The US is telling China that if it does not follow the American order or if the US' decline continues, Beijing will also be attacked, drawing on historical precedent. The US strategy is based on preventing China from gaining from the international system and pushing it toward war with Taiwan. In other words, the West seeks to cut off Beijing's corridors and divorce China from the supply chain, which can happen concurrently with a confrontation with Taiwan and the imposition of severe economic and military sanctions. That might result in the division of Hong Kong and China's western areas.

For Beijing's decision-makers, Deng Xiaoping offered some wise counsel: "Observe calmly; secure our position; cope with affairs calmly; hide our capacities and bide our time; be good at maintaining a low profile; and never claim leadership." As a result, understanding the transition and detaching Beijing from the existing order to create a parallel or alternative one are of utmost importance in the current circumstances when the American international order is decaying.
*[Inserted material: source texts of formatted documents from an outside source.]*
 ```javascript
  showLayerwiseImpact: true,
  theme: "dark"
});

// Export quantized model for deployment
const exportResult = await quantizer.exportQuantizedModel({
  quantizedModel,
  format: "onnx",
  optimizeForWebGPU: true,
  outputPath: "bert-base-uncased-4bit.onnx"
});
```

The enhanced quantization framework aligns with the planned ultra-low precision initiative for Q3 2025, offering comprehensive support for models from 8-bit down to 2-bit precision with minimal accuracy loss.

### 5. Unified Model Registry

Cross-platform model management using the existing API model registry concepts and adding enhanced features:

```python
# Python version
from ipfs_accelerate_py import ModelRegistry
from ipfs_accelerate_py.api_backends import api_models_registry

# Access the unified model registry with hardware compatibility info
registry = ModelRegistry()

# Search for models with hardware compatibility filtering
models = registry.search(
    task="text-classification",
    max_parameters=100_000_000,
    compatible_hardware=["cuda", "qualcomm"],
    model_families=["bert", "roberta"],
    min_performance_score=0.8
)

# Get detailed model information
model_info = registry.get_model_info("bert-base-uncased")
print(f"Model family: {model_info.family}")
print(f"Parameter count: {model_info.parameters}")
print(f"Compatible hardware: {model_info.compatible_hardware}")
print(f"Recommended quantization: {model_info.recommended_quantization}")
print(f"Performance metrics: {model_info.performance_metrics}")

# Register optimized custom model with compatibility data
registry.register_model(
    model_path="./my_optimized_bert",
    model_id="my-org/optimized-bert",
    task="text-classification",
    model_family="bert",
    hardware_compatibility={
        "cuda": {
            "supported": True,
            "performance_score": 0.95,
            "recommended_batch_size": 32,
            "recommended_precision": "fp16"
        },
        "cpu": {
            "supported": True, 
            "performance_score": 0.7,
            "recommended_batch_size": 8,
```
Chinese policymakers now believe that Washington is committed to carrying out Beijing's comprehensive containment strategy. Beijing is facing problems with the Quad (the United States, Japan, India, and Australia), AUKUS (the United States, Britain, and Australia), as well as the potential inclusion of South Korea to the Quad. According to some Chinese scholars, China ought to decouple from the American-led order and stop paying the US a peace dividend in the wake of American containment policy.

Three crucial methods that can support China's position in this decoupling are bolstering its position in the global supply chain, increasing its influence in international commercial sea lanes, and enhancing the Belt and Road Initiative. China has established independent organizations that are very similar to a world government within the framework of its commercial and economic cooperation. These organizations, such as the Belt and Road Initiative, the Asian Infrastructure Investment Bank, and the New Development Bank, have the potential to replace the current degenerating international order with economic infrastructure.

The conversion of the intermediate exchange into gold, or the replacement of the dollar with the yuan, is the other tenet of China's international system.

This initiative might succeed if there is a rising effort to develop and implement a mechanism akin to the SWIFT banking system or something like the gas-yuan idea put up by Chinese strategists in 2017. In China, the notion of switching from the dollar to the yuan has a long history. The People's Bank of China's then-president Dai Xianglong asserted the same thing in 1999: "The international monetary system needs reform" because "the role of international reserve currency played by a few countries' national currencies has been a major source of instability in the international monetary system."

All things considered, it may be best for China to pursue the alternative of forming new blocs, non-Western institutionalization, and ultimately the modification and transformation of the current order from a hierarchy-based order to one based on peace, equality, and mutual cooperation with aligned countries before it reaches the final phase of confrontation with the USA. If AUKUS is implemented, NATO expands into East Asia, and Australia acquires nuclear submarines, a final blockade of China and the imposition of US demands on Beijing are not out of the question, particularly if Russia loses in the conflict in the Ukraine.

As a result, one of the key elements of China's strategy against Western restrictions is to establish a global trading system based on the yuan and work to increase its pricing power, which can both lessen China's vulnerability in world trade and act as a foundation for the formation of new Chinese blocs made up of the BRICS, Central Asia, Venezuela, Iran, and Nigeria.

Thus, oil exporters have the option of exchanging their oil income for credit or gold on the Shanghai and Hong Kong gold exchanges. This capability of mutual conversion demonstrates that China, the greatest importer of oil and holder of the largest global reserves, is entitled to the best terms for indirect oil trade using gold; this might mark the start of new pricing models for a significant global commodity. With the assistance of its allies and partners, Beijing has the ability to establish a new system.